We’ve all been there - you have to deal with a problem by calling a large organisation, and you end up being put through to a call centre. You explain the problem to one person, who puts you through to someone else, so you explain it all over again. Sometimes you end up phoning several times. It’s time-consuming and frustrating for you, and costly for the organisation you’re trying to talk to.
In most cases, a problem that could have been solved if it was properly investigated the first time round, becomes a bigger problem for more people, because it ends up being badly investigated many times.
The existing investigation process was usually created for good reasons and with good intent. But the process becomes set in stone, and ends up causing more problems because it’s not flexible enough to change along with circumstances in the real world.
It would be nice to think that government was immune to problem processes like this. But it’s not. I’m going to tell you a story to explain what I mean, and make some suggestions for making things better.
Weeks to set up new mailboxes
I work in a team building a service that provides permits for handling waste. Users complete an online form and upload supporting documents to request a permit, and Environment Agency officers review the submitted application and either grant, or deny, the user a permit.
That means those permitting officers need a means of communicating with users. Research showed us that email was probably the best way for most users -- which meant that we needed to set up 7 new mailboxes for EA staff to send emails from.
The team thought it would be trivially simple to set up 7 mailboxes. But it wasn’t. It took weeks.
I won’t bore you with all the details as to why. The reasons included:
- because we wanted emails to come from a domain that looked official to users, like environment-agency.gov.uk
- because the team in charge of configuring new mailboxes were busy with lots of other requests that they considered higher priority
- because the internal bureaucracy of the process required us to fill out a series of forms, which we didn’t know about at first
- and because the sub-process that checked whether or not the forms had been filled in correctly took days to complete
Eventually, we got everyone involved on a call together, including some fairly senior managers.

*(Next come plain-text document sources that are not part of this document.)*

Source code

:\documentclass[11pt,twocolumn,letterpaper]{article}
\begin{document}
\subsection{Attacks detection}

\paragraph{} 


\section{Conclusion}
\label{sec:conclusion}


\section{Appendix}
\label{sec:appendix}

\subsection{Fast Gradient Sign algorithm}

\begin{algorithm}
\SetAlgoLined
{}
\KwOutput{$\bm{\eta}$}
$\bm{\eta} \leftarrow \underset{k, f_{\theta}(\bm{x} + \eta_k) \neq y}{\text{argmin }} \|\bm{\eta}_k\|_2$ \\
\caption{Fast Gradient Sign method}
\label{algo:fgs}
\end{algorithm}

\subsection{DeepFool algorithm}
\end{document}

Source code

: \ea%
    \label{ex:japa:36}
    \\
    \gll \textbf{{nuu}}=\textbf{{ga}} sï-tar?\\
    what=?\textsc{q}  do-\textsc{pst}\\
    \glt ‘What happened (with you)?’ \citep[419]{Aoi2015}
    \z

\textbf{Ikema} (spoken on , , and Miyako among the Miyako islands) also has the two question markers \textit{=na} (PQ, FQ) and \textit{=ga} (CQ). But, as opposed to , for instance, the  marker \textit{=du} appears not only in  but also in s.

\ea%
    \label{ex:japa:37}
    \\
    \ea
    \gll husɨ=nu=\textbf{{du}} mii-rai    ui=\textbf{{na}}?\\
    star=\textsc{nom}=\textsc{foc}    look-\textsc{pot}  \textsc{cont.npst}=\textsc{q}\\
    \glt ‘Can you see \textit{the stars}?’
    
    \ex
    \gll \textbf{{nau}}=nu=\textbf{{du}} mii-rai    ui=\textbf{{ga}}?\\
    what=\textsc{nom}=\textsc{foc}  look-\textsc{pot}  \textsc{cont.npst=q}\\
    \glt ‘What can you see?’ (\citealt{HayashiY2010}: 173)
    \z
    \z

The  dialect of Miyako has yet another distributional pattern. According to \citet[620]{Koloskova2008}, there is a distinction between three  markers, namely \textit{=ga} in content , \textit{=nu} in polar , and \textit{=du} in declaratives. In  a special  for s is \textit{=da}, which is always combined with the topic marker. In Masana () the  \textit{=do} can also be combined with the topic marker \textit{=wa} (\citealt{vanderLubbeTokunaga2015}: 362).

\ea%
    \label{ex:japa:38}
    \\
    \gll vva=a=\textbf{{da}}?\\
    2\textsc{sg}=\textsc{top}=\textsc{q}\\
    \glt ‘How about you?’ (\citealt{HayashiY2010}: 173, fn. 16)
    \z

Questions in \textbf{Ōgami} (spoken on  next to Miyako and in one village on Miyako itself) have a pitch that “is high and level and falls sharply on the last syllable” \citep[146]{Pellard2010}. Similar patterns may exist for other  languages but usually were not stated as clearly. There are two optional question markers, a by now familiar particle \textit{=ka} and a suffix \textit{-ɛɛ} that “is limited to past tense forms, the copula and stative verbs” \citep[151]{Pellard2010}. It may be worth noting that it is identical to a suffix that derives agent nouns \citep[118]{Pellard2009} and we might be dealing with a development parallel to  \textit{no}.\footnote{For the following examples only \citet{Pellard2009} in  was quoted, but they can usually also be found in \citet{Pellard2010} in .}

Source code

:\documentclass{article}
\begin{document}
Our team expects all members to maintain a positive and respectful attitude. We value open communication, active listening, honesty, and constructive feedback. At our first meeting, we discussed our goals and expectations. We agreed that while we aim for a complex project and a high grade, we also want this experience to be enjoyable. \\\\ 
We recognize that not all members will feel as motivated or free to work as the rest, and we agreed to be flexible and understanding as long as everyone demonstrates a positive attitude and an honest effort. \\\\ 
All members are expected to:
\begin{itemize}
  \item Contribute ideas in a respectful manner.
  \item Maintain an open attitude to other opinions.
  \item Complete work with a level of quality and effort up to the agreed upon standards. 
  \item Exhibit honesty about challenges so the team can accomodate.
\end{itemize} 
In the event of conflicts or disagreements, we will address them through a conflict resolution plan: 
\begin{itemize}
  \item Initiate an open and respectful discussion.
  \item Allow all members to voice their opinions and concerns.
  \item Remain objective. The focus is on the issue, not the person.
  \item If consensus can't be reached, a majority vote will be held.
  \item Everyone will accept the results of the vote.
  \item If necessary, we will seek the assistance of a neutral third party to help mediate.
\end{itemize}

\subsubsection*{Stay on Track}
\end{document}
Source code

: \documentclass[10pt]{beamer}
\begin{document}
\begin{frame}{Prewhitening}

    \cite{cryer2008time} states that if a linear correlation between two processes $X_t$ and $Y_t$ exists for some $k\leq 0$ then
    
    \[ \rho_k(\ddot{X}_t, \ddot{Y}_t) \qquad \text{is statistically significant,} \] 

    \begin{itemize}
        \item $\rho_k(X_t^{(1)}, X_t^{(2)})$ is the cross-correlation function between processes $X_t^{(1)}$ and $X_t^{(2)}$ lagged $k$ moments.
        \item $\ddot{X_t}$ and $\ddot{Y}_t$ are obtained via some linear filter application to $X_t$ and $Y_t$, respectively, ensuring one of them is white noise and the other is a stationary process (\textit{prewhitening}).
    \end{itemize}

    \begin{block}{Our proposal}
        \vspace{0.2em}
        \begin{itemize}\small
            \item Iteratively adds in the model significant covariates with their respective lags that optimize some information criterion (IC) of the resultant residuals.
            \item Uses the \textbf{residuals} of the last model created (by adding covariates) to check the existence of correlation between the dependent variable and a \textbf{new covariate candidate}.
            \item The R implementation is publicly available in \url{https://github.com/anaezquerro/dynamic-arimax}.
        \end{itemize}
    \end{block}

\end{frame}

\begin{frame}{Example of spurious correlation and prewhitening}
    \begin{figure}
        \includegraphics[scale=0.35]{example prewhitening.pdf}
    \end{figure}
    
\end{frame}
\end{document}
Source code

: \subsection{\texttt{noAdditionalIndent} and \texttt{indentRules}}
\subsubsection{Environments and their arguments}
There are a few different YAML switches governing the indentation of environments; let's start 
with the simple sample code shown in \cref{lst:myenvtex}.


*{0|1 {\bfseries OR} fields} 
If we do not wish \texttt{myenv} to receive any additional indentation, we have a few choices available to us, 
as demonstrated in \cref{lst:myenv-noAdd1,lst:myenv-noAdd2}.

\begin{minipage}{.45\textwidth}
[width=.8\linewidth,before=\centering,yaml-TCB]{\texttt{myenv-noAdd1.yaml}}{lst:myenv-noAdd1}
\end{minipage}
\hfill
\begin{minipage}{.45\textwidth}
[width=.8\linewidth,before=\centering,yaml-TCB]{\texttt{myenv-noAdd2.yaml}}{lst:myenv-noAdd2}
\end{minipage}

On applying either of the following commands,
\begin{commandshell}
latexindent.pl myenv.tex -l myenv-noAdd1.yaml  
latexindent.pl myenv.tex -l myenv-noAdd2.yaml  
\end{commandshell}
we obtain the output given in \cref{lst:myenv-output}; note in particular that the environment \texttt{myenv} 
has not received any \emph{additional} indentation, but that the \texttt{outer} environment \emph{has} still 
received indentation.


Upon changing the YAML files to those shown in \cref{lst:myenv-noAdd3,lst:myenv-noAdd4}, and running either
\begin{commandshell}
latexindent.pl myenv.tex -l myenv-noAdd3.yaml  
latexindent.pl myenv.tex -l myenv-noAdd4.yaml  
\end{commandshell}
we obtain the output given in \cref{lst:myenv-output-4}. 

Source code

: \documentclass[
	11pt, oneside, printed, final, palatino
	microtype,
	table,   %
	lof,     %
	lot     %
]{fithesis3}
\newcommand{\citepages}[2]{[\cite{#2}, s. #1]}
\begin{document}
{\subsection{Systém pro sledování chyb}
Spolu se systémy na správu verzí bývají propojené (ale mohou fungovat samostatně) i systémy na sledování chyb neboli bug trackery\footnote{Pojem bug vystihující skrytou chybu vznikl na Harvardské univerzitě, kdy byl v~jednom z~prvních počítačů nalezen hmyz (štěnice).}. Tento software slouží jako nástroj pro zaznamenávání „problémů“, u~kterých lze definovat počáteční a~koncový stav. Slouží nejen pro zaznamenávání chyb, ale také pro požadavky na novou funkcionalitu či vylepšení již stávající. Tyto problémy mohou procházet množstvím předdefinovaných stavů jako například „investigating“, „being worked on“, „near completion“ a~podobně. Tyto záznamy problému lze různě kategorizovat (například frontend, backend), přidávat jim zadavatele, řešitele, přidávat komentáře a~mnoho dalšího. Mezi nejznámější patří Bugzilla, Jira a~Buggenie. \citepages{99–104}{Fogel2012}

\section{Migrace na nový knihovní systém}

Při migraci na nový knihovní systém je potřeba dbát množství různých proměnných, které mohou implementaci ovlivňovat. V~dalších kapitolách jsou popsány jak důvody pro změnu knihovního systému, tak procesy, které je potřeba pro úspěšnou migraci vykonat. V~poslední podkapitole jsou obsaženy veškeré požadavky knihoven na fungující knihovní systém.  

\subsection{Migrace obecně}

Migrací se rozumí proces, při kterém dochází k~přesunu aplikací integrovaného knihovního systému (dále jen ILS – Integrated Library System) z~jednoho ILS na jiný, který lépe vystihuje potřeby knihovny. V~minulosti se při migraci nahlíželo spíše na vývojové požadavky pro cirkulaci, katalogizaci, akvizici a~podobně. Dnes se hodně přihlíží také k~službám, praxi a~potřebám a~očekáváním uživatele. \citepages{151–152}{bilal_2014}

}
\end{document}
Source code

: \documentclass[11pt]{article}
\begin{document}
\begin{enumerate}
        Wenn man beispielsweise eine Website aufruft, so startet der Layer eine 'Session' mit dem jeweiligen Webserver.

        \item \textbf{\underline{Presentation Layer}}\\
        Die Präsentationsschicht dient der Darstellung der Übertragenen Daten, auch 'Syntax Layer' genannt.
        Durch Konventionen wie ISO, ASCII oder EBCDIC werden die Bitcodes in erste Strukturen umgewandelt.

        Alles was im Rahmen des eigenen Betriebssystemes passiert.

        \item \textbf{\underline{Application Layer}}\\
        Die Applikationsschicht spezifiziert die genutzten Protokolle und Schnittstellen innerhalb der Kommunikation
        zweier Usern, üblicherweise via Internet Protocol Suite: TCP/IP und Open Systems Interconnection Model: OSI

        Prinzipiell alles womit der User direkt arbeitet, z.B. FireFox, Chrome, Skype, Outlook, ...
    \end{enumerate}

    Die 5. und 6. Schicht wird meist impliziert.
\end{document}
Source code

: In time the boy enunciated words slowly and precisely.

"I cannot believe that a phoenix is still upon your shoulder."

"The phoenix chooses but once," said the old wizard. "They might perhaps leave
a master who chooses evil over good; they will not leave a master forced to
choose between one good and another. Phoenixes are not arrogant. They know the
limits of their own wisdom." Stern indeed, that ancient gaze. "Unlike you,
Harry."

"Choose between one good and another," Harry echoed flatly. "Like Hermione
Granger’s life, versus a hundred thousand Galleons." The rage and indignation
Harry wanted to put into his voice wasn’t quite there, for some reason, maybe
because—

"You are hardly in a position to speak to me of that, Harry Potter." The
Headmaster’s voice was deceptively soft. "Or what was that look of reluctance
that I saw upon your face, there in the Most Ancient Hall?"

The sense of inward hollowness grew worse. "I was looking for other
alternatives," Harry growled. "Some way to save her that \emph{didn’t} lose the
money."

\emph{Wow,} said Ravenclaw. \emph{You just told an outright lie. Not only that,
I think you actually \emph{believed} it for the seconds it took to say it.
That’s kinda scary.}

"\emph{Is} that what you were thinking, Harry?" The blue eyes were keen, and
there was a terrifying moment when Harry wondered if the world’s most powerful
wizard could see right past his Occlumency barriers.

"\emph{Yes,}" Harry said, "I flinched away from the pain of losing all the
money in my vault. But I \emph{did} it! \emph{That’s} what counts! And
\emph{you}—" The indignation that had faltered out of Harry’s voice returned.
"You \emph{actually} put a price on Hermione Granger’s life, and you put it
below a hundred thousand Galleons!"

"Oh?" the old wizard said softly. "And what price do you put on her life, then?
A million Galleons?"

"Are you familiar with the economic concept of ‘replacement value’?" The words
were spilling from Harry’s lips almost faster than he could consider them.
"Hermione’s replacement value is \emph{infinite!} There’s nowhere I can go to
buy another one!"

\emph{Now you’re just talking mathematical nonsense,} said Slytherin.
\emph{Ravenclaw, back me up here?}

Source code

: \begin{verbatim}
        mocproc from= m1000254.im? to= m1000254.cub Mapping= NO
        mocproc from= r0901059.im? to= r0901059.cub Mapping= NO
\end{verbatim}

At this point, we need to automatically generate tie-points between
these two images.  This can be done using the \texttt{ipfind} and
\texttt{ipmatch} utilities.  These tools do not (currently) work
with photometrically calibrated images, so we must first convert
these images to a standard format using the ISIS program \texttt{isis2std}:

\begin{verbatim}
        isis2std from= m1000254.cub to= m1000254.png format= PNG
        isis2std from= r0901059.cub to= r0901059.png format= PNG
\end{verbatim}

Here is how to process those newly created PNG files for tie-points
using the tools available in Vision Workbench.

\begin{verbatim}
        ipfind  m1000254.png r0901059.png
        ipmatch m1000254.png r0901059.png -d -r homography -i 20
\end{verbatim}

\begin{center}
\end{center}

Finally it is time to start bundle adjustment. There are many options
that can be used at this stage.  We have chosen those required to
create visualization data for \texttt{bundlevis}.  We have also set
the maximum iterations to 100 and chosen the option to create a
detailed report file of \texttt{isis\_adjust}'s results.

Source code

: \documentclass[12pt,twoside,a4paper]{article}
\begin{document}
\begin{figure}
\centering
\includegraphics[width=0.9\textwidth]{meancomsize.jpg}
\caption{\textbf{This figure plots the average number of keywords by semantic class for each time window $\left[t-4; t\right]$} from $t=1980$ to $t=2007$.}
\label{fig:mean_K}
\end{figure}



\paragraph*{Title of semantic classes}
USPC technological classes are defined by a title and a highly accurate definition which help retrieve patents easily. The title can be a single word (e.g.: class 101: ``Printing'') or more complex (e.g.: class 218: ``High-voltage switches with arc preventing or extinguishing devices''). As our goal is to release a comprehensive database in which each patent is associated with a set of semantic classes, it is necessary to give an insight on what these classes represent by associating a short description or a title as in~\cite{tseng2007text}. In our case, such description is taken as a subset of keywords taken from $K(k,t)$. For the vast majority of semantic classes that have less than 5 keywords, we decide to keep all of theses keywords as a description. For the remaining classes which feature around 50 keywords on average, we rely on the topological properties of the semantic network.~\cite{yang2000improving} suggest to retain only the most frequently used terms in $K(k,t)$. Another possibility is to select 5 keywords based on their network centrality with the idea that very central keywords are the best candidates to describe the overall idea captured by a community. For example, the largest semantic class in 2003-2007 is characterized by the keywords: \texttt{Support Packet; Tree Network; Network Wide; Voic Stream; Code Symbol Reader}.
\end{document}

Within half an hour we’d agreed the mailboxes we needed, and they were created within two days. With one call, we got more done than we had managed with weeks of following the official process.
Process problems, not people problems
It’s important to note here that nobody involved in all this was acting unreasonably. Everyone was doing what they considered was the right thing to do. But nobody - no individual within the chain of communication, and no-one with oversight over the whole thing - realised that the process itself was causing problems.
That fact only became evident to everyone during the phone call that solved everything. Once we got the right people involved, and agreed to expedite some of the processes used, the work was done quickly to everyone’s satisfaction.
Setting up email isn’t the only area where we’ve encountered problems of this sort. They crop in other areas too - such as procuring software licences and setting up servers.
No-one is trying to make things difficult. But things are difficult.
Flow efficiency vs resource efficiency
If you’ve ever read any books about the Lean Methodology, you’ll probably have encountered the idea of 'prioritising resource efficiency over flow efficiency'.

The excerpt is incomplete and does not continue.